Texas Prison Heat Declared Unconstitutional
In a ruling on March 26, 2025, the federal court for the Western District of Texas agreed that the Texas Department of Criminal Justice (TDCJ) was likely violating the Eighth Amendment prohibition on cruel and unusual punishment by holding most state prisoners in cells that are not air-conditioned. However, the Court declined to issue a preliminary injunction (PI) requiring the prison system to rectify the problem.
Plaintiffs also withdrew a motion filed just eight days earlier, asking the Court to demand that the agency show cause why it should not be sanctioned for providing falsified evidence in the suit. It was filed in 2023 by prisoner Bernie Tiede, now 65, who challenged “life-threatening” excessive heat inside his cell—one that is not air-conditioned, like most cells holding the state’s 134,000 prisoners. As PLN reported, Defendant prison officials moved to dismiss the complaint, but the motion was denied in June 2024. [See: PLN, Sep. 2024, p.46.]
It was during a subsequent August 2024 hearing that Judge Robert Pitman expressed skepticism with the accuracy of a TDCJ log showing no temperature above 79 degrees Fahrenheit in mid-July 2022 at the Stiles Unit in Beaumont. That was equal to or below the daily low temperature recorded by the National Weather Service for any day in the second half of the month. “This is not a mistake,” declared Pittman from the bench. “This is a fabricated document. Somebody needs to look into this.”
An internal investigation then confirmed that temperature logs were falsified in at least one state prison. For reasons that remain unclear, TDCJ officials received the report in November 2024 but waited until March 2025 to share it with the Court. However, Texas Board of Criminal Justice (TBCJ) Chief Audit Executive Chris Cirrito assured the Court that there was no intent to deceive because the logs were created before the suit was even filed. He said that employees responding to a public records request had noticed some logs were missing or had been doodled on, so they attempted to recreate them.
“The evidence supports periods of carelessness in record creation and/or retention and an attempt by the unit to avoid reporting missing temperature logs,” he explained.
Beyond Tiede’s suit, TDCJ had another incentive to fudge reports: extensive—and expensive—remediation efforts triggered by higher temperatures. A reading over 90 degrees Fahrenheit, for example, requires the prison to provide fans, extra water and cool showers.
Moreover, if the unidentified employees were just trying to recreate missing logs, they missed the mark by a wide margin; TBCJ said that temperatures were logged at the Stiles Unit between 58 and 60 degrees on July 31, 2022, for example, “while the lowest actual recorded temperature for that day was 76 degrees.”

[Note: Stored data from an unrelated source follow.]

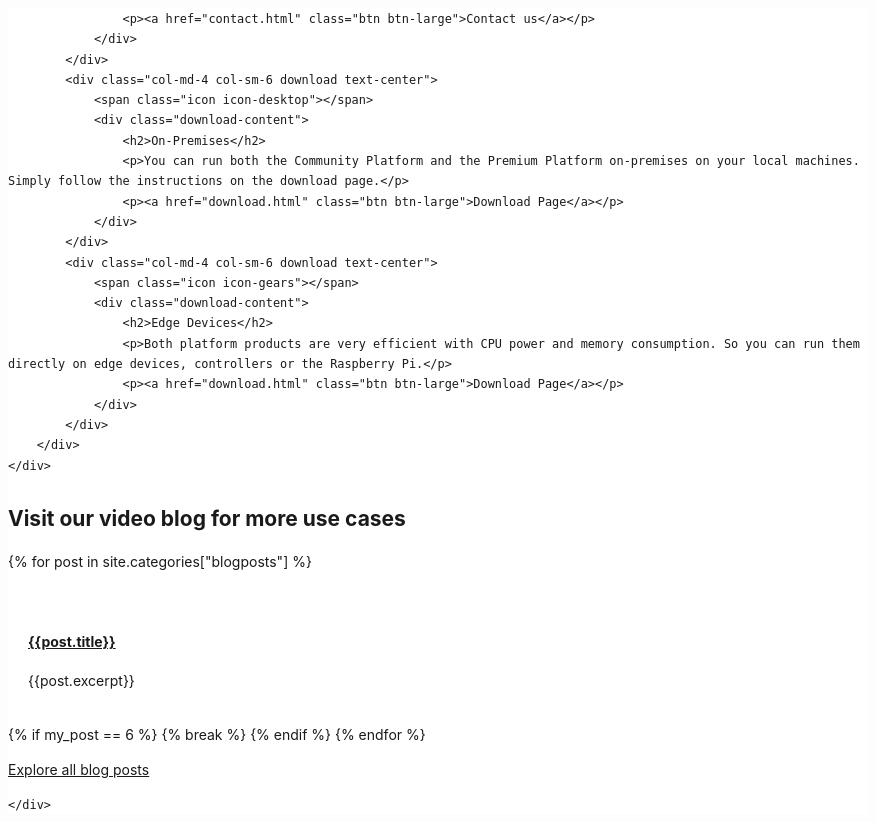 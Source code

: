                     <p><a href="contact.html" class="btn btn-large">Contact us</a></p>
                </div>
            </div>
            <div class="col-md-4 col-sm-6 download text-center">
                <span class="icon icon-desktop"></span>
                <div class="download-content">
                    <h2>On-Premises</h2>
                    <p>You can run both the Community Platform and the Premium Platform on-premises on your local machines. Simply follow the instructions on the download page.</p>
                    <p><a href="download.html" class="btn btn-large">Download Page</a></p>
                </div>
            </div>
            <div class="col-md-4 col-sm-6 download text-center">
                <span class="icon icon-gears"></span>
                <div class="download-content">
                    <h2>Edge Devices</h2>
                    <p>Both platform products are very efficient with CPU power and memory consumption. So you can run them directly on edge devices, controllers or the Raspberry Pi.</p>
                    <p><a href="download.html" class="btn btn-large">Download Page</a></p>
                </div>
            </div>
        </div>
    </div>
</section>

<section id="blog" class="section teams">
    <div class="container-flex fluid-padding">
        <div class="row">
            <div class="col-md-12 col-sm-12">
                <div class="person-intro">
                    <h1 class="section-header">Visit our video blog for more use cases</h1>
                </div>
            </div>
             {% for post in site.categories["blogposts"] %}
                <!--
                {% increment my_post %}
                -->
                <div class="col-md-4 col-sm-6" style="padding:20px">
                    <div class="person">
                        <a href="{{post.url}}"><img src="{{ post.image_url }}" alt="" class="img-responsive"></a>
                        <div>
                            <a href="{{post.url}}"><h4>{{post.title}}</h4></a>    
                            <p>{{post.excerpt}}</p>
                        </div>
                    </div><!-- blog -->
                </div>
                {% if my_post == 6 %}
                    {% break %}
                {% endif %}
            {% endfor %}
            <div class="col-md-12 col-sm-12 text-center">
                <p><a href="all_posts.html" class="btn btn-large">Explore all blog posts</a></p>
            </div>
        </div>
        
    </div>
</section>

Nevertheless, the Court took pity on TDCJ Executive Director Bryan Collier, who testified “that his goal is ‘absolutely’ to install air conditioning in all TDCJ facilities”—if only the state legislature would appropriate sufficient funds. Falling back on pragmatism, Pitman said that there was almost no way the money could be appropriated, and the units installed, in the 90 days before a PI would expire. Plaintiff’s PI motion was therefore denied.
The case is now headed for trial, and PLN will continue to report developments. Tiede and fellow Plaintiffs—Texas Citizens United for Rehabilitation of Errants; Coalition for Texans with Disabilities; Texas Prisons Community Advocates; and Build Up, a/k/a Justice Impacted Women’s Alliance—are represented by attorneys with O’Melveny & Myers, LLP and Winston & Strawn LLP, both in Houston; Edwards Law in Austin; the Law Office of Jodi Callaway Cole in Alpine; as well as Wheeler Trigg O’Donnell and Holland, Holland Edwards & Grossman, LLC, both in Denver. See: Tiede v. Collier, USDC (W.D. Tex.), Case No. 1:23-cv-01004.
Tiede’s suit claimed that he suffered a stroke from heat. Since then, TDCJ has added more than 10,000 “cool beds” to hold those at highest risk of heat-related health complications, boosting the total beds available to nearly 46,000. However, that still leaves some 90,000 state prisoners sweltering. Moreover, as PLN also reported, many of those “cool beds” are located in isolation units, where access is restricted to programming and recreation. [See: PLN, Sep. 2023, p.1.]